The new mortgage rules will ease down payment and cashflow hurdles – but there’s a catch
While the new changes to the federal mortgage rules could help homebuyers access lower mortgage rates and pay smaller installments over a longer period, the changes would also allow borrowers to take on more debt and pay more interest on it, writes Erica Alini. Consider a buyer who purchases a property worth $649,096 – equivalent to the average home price in Canada as of August – with a 10-per-cent down payment. With a competitive 4.09-per-cent, five-year fixed rate, their monthly payment would be $3,198 on a 25-year amortization. If the same borrower was able to sign up for a 30-year amortization, their payment would shrink to $2,895, or $303-a-month lower. But by taking longer to hack at their mortgage, they’d be paying more in interest. With a 30-year amortization, the interest charges would add up to $439,827, or nearly $83,000 more than if they’d chosen a 25-year mortgage.
Federal tax on vacant homes has failed to raise any meaningful revenue
Ottawa’s underused housing tax (UHT) – which took effect at the start of 2022 and billed by the government as a way to deter foreign real estate investors from leaving their homes in Canada empty – was created to impose an annual 1 per cent tax on the value of foreign-owned real estate that is deemed to be underused or vacant, and to invest that money toward housing affordability initiatives. But according to documents recently tabled in the House of Commons, the Canada Revenue Agency had assessed just $74-million through the UHT as of mid-June this year, with a significant amount of the returns having no amount owing, writes Alini. The CRA said it spent a total of $59-million to implement and administer the tax over the two years since its launch. The numbers appear to confirm a long-standing criticism of the UHT by tax experts, who warned the levy would impose burdensome tax-filing requirements on Canadians who ultimately wouldn’t owe anything to the government.

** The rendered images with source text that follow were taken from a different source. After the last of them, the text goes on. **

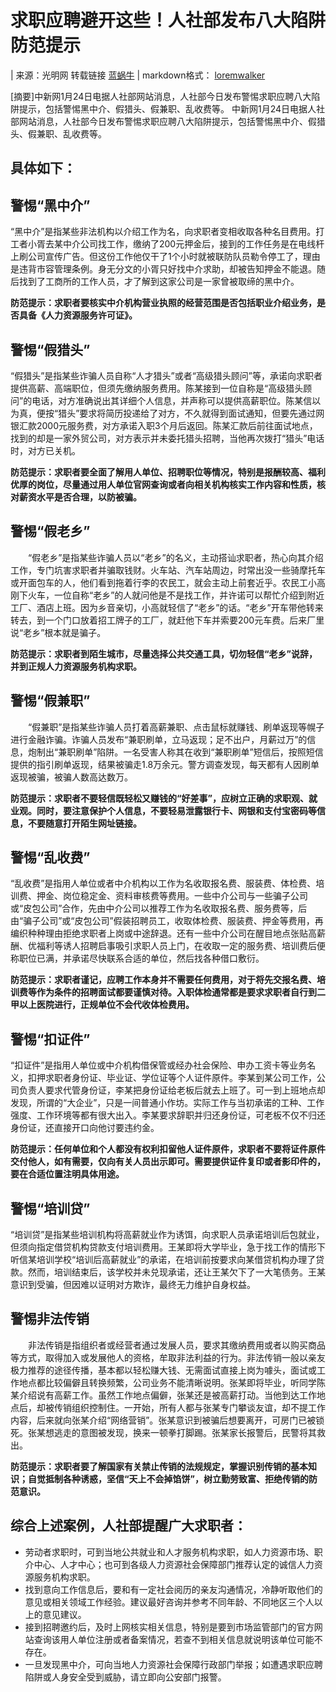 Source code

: # 求职应聘避开这些！人社部发布八大陷阱防范提示

| 来源：光明网 转载链接 [蓝蜗牛](http://www.lanoniu.com/news/detailPage-id-4175.html) | markdown格式： [loremwalker](https://github/loremwalker)

[摘要]中新网1月24日电据人社部网站消息，人社部今日发布警惕求职应聘八大陷阱提示，包括警惕黑中介、假猎头、假兼职、乱收费等。
中新网1月24日电据人社部网站消息，人社部今日发布警惕求职应聘八大陷阱提示，包括警惕黑中介、假猎头、假兼职、乱收费等。

具体如下：
---
## 警惕“黑中介”

“黑中介”是指某些非法机构以介绍工作为名，向求职者变相收取各种名目费用。打工者小胥去某中介公司找工作，缴纳了200元押金后，接到的工作任务是在电线杆上刷公司宣传广告。但这份工作他仅干了1个小时就被联防队员勒令停工了，理由是违背市容管理条例。身无分文的小胥只好找中介求助，却被告知押金不能退。随后找到了工商所的工作人员，才了解到这家公司是一家曾被取缔的黑中介。

**防范提示：求职者要核实中介机构营业执照的经营范围是否包括职业介绍业务，是否具备《人力资源服务许可证》。**

## 警惕“假猎头”

“假猎头”是指某些诈骗人员自称“人才猎头”或者“高级猎头顾问”等，承诺向求职者提供高薪、高端职位，但须先缴纳服务费用。陈某接到一位自称是“高级猎头顾问”的电话，对方准确说出其详细个人信息，并声称可以提供高薪职位。陈某信以为真，便按“猎头”要求将简历投递给了对方，不久就得到面试通知，但要先通过网银汇款2000元服务费，对方承诺入职3个月后返回。陈某汇款后前往面试地点，找到的却是一家外贸公司，对方表示并未委托猎头招聘，当他再次拨打“猎头”电话时，对方已关机。

**防范提示：求职者要全面了解用人单位、招聘职位等情况，特别是报酬较高、福利优厚的岗位，尽量通过用人单位官网查询或者向相关机构核实工作内容和性质，核对薪资水平是否合理，以防被骗。**

## 警惕“假老乡”

　　“假老乡”是指某些诈骗人员以“老乡”的名义，主动搭讪求职者，热心向其介绍工作，专门坑害求职者并骗取钱财。火车站、汽车站周边，时常出没一些骑摩托车或开面包车的人，他们看到拖着行李的农民工，就会主动上前套近乎。农民工小高刚下火车，一位自称“老乡”的人就问他是不是找工作，并许诺可以帮忙介绍到附近工厂、酒店上班。因为乡音亲切，小高就轻信了“老乡”的话。“老乡”开车带他转来转去，到一个门口放着招工牌子的工厂，就赶他下车并索要200元车费。后来厂里说“老乡”根本就是骗子。

**防范提示：求职者到陌生城市，尽量选择公共交通工具，切勿轻信“老乡”说辞，并到正规人力资源服务机构求职。**

## 警惕“假兼职”

　　“假兼职”是指某些诈骗人员打着高薪兼职、点击鼠标就赚钱、刷单返现等幌子进行金融诈骗。诈骗人员发布“兼职刷单，立马返现；足不出户，月薪过万”的信息，炮制出“兼职刷单”陷阱。一名受害人称其在收到“兼职刷单”短信后，按照短信提供的指引刷单返现，结果被骗走1.8万余元。警方调查发现，每天都有人因刷单返现被骗，被骗人数高达数万。

**防范提示：求职者不要轻信既轻松又赚钱的“好差事”，应树立正确的求职观、就业观。同时，要注意保护个人信息，不要轻易泄露银行卡、网银和支付宝密码等信息，不要随意打开陌生网址链接。**

## 警惕“乱收费”

“乱收费”是指用人单位或者中介机构以工作为名收取报名费、服装费、体检费、培训费、押金、岗位稳定金、资料审核费等费用。一些中介公司与一些骗子公司或“皮包公司”合作，先由中介公司以推荐工作为名收取报名费、服务费等，后由“骗子公司”或“皮包公司”假装招聘员工，收取体检费、服装费、押金等费用，再编织种种理由拒绝求职者上岗或中途辞退。还有一些中介公司在醒目地点张贴高薪酬、优福利等诱人招聘启事吸引求职人员上门，在收取一定的服务费、培训费后便称职位已满，并承诺尽快联系合适的单位，然后找各种借口敷衍。

**防范提示：求职者谨记，应聘工作本身并不需要任何费用，对于将先交报名费、培训费等作为条件的招聘面试都要谨慎对待。入职体检通常都是要求求职者自行到二甲以上医院进行，正规单位不会代收体检费用。**

## 警惕“扣证件”

“扣证件”是指用人单位或中介机构借保管或经办社会保险、申办工资卡等业务名义，扣押求职者身份证、毕业证、学位证等个人证件原件。李某到某公司工作，公司负责人要求代管身份证，李某把身份证给老板后就去上班了。可一到上班地点却发现，所谓的“大企业”，只是一间普通小作坊。实际工作与当初承诺的工种、工作强度、工作环境等都有很大出入。李某要求辞职并归还身份证，可老板不仅不归还身份证，还直接开口向他讨要违约金。

**防范提示：任何单位和个人都没有权利扣留他人证件原件，求职者不要将证件原件交付他人，如有需要，仅向有关人员出示即可。需要提供证件复印或者影印件的，要在合适位置注明具体用途。**

## 警惕“培训贷”

“培训贷”是指某些培训机构将高薪就业作为诱饵，向求职人员承诺培训后包就业，但须向指定借贷机构贷款支付培训费用。王某即将大学毕业，急于找工作的情形下听信某培训学校“培训后高薪就业”的承诺，在培训前按要求向某借贷机构办理了贷款。然而，培训结束后，该学校并未兑现承诺，还让王某欠下了一大笔债务。王某意识到受骗，但因难以证明对方欺诈，最终无力维护自身权益。

<!--这个防范提示对天朝培训机构无效！！ 防范提示：求职者要增强辨别和防范意识，参加培训前一要看培训机构是否具备培训资质，二要看经营范围是否包含培训内容，三要看承诺薪资是否与社会同等岗位条件薪资水平大体一致。同时，要注意保留足够的材料，一旦发现被骗，请立即向有关部门报案。-->

## 警惕非法传销

　　非法传销是指组织者或经营者通过发展人员，要求其缴纳费用或者以购买商品等方式，取得加入或发展他人的资格，牟取非法利益的行为。非法传销一般以亲友极力推荐的途径传播，基本都以轻松赚大钱、无需面试直接上岗为噱头，面试或工作地点都比较偏僻且转换频繁，公司业务不能清晰说明。张某即将毕业，听同学陈某介绍说有高薪工作。虽然工作地点偏僻，张某还是被高薪打动。当他到达工作地点后，却被传销组织控制住。一开始，所有人都与张某专门攀谈友谊，却不提工作内容，后来就向张某介绍“网络营销”。张某意识到被骗后想要离开，可房门已被锁死。张某想逃走的意图被发现，换来一顿拳打脚踢。张某家长报警后，民警将其救出。

**防范提示：求职者要了解国家有关禁止传销的法规规定，掌握识别传销的基本知识；自觉抵制各种诱惑，坚信“天上不会掉馅饼”，树立勤劳致富、拒绝传销的防范意识。**

## 综合上述案例，人社部提醒广大求职者：

* 劳动者求职时，可到当地公共就业和人才服务机构求职，如人力资源市场、职介中心、人才中心；也可到各级人力资源社会保障部门推荐认定的诚信人力资源服务机构求职。
* 找到意向工作信息后，要和有一定社会阅历的亲友沟通情况，冷静听取他们的意见或相关领域工作经验。建议最好咨询并参考不同年龄、不同地区三个人以上的意见建议。
* 接到招聘邀约后，及时上网核实相关信息，特别是要到市场监管部门的官方网站查询该用人单位注册或者备案情况，若查不到相关信息就说明该单位可能不存在。
* 一旦发现黑中介，可向当地人力资源社会保障行政部门举报；如遭遇求职应聘陷阱或人身安全受到威胁，请立即向公安部门报警。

Opinion: Renting is often a better deal than buying. That’s because of how expensive it is to own a home
While there is a common perception that renting is just “throwing money away,” it’s important to understand the true costs of owning a home, writes Benjamin Felix. While the full cost of renting is obvious – it’s the rent – the total costs for a homeowner are less obvious and often hard to measure. The big expenses are property taxes, maintenance costs, depreciation, and the cost of capital, which includes not just mortgage interest costs, but also the opportunity cost of not investing that down payment you worked so hard to save. There are many worthwhile considerations in the rent-vs.-own decision, but a fundamental starting point is understanding how much you will be spending on housing. When you know how to compare total costs, you see which of renting or owning is a better financial option for your specific decision.

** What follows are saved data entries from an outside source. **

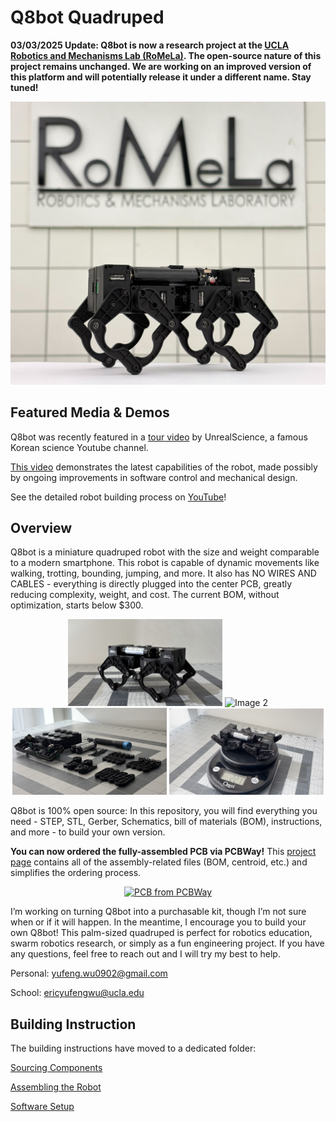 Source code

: # Q8bot Quadruped

**03/03/2025 Update: Q8bot is now a research project at the [UCLA Robotics and Mechanisms Lab (RoMeLa)](https://www.romela.org/). The open-source nature of this project remains unchanged. We are working on an improved version of this platform and will potentially release it under a different name. Stay tuned!** 

[![Q8bot](documentation_public/Q8bot_RoMeLa.jpg)](https://www.romela.org/)

## Featured Media & Demos

Q8bot was recently featured in a [tour video](https://youtu.be/FAo-BCnxW9A?si=LB-HlDlHGtaq-xd7&t=1208) by UnrealScience, a famous Korean science Youtube channel.

[This video](https://youtu.be/0dk7lYoITQw) demonstrates the latest capabilities of the robot, made possibly by ongoing improvements in software control and mechanical design.

See the detailed robot building process on [YouTube](https://youtu.be/YJDc1xAhaOI)!

## Overview

Q8bot is a miniature quadruped robot with the size and weight comparable to a modern smartphone. This robot is capable of dynamic movements like walking, trotting, bounding, jumping, and more. It also has NO WIRES AND CABLES - everything is directly plugged into the center PCB, greatly reducing complexity, weight, and cost. The current BOM, without optimization, starts below $300. 

<p align="center">
  <img src="documentation_public/Q8bot_Rev2_Hero.jpeg" alt="Image 1" width="49%">
  <img src="documentation_public/10s_gif.gif" alt="Image 2" width="49%">
  <img src="documentation_public/Q8bot_Components.jpg" alt="Image 3" width="49%">
  <img src="documentation_public/Q8bot_Weight.jpg" alt="Image 4" width="49%">
</p>

Q8bot is 100% open source: In this repository, you will find everything you need - STEP, STL, Gerber, Schematics, bill of materials (BOM), instructions, and more - to build your own version. 

**You can now ordered the fully-assembled PCB via PCBWay!** This [project page](https://www.pcbway.com/project/shareproject/Q8bot_PCB_Robot_dfa65114.html) contains all of the assembly-related files (BOM, centroid, etc.) and simplifies the ordering process.

<p align="center">
    <a href="https://www.pcbway.com/project/shareproject/Q8bot_PCB_Robot_dfa65114.html"><img src="https://www.pcbway.com/project/img/images/frompcbway-1220.png" alt="PCB from PCBWay" /></a>
</p>

I’m working on turning Q8bot into a purchasable kit, though I’m not sure when or if it will happen. In the meantime, I encourage you to build your own Q8bot! This palm-sized quadruped is perfect for robotics education, swarm robotics research, or simply as a fun engineering project. If you have any questions, feel free to reach out and I will try my best to help. 

Personal: yufeng.wu0902@gmail.com

School: ericyufengwu@ucla.edu


## Building Instruction

The building instructions have moved to a dedicated folder:

[Sourcing Components](building_instructions/sourcing_components.md)

[Assembling the Robot](building_instructions/robot_assembly.md)

[Software Setup](building_instructions/software_setup.md)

Home of the Week: Pre-Confederation log cabin is a home to memories
5588 Wellington County Rd. 39, Guelph/Eramosa, Ont. – Full gallery here
Estimated to be nearly 200 years old, this five-bedroom log cabin was named Bleak House in the 1800s, after a Charles Dickens novel of the same name – an edition of the novel from that era is still in the house. Today, the cedar logs, squared and dovetailed at the corners, still stretch the full 40-foot length and 30-foot depth of the building. Previous owners turned the original dining room into a primary suite with a whirlpool bathtub and created an eat-in kitchen with wooden cabinets and an island. A large solarium with expansive windows offer views of the property’s verdant surroundings, and makes for a perfect spot for lounging and entertaining.
Guess the price
d. The asking price is $3,699,900.
Editor’s note: An earlier version of this article incorrectly stated that all homebuyers, including investors, will be eligible to take out an insured mortgage with a 30-year amortization to buy a preconstruction home. Investment purchases of income properties are not eligible. This version has been updated.